Published online by Cambridge University Press: 05 July 2011
Many physicists, of whom may be especially mentioned Young, Fresnel, Poisson, Green, and Cauchy, have investigated the reflection of light or sound at the surface of separation of two uniform media of different mechanical properties. The transition from one medium to the other being treated as abrupt, the problem is of no great difficulty for the case of plane waves incident upon a plane surface of separation. It is of some interest to inquire what modifications would be caused by the substitution of a gradual for an abrupt transition, and the principal object of this paper is to give the details of one particular case, which admits of pretty simple treatment.

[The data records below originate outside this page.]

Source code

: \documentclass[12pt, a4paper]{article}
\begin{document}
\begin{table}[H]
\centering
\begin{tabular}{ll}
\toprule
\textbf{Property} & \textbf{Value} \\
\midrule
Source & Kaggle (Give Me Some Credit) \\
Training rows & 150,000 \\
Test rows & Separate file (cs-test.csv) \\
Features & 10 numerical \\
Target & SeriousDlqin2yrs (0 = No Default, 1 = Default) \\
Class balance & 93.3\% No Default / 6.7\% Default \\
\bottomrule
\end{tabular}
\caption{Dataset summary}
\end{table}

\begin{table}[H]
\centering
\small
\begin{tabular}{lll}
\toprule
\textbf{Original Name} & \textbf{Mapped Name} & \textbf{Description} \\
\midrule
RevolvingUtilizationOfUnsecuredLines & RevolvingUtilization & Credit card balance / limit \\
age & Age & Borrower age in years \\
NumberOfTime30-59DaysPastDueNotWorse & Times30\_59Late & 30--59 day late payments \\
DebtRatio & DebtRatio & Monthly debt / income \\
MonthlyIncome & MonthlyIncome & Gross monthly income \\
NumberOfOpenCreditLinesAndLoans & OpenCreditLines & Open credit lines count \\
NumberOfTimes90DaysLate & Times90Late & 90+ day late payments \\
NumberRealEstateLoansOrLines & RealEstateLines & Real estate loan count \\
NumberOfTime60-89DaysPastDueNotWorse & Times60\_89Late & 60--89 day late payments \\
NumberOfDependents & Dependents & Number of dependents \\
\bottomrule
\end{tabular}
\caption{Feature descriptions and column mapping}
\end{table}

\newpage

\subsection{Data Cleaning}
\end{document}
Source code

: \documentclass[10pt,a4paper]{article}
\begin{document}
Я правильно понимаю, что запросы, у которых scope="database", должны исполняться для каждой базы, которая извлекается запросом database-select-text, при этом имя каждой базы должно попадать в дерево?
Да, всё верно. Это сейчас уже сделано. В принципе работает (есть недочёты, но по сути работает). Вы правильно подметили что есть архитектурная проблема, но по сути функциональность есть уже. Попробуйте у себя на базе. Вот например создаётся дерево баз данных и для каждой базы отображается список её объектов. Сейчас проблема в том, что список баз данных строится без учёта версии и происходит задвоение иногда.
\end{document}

It is evident, from the first, that the transition may be supposed to be so gradual that no sensible reflection would ensue. No one would expect a ray of light to undergo reflection in passing through the earth's atmosphere as a consequence of the gradual change of density with elevation. At first sight, indeed, the case of so-called total reflection may appear to be an exception, as it is independent of the suddenness of transition; but this only shows that the phenomenon is inaccurately described by its usual title. It is, in strictness, a particular case of refraction, rather than of reflection, and must be so considered in theoretical work, although, no doubt, the name of total reflection will be retained whenever, as in constructing optical instruments, we have to deal with effects rather than with causes.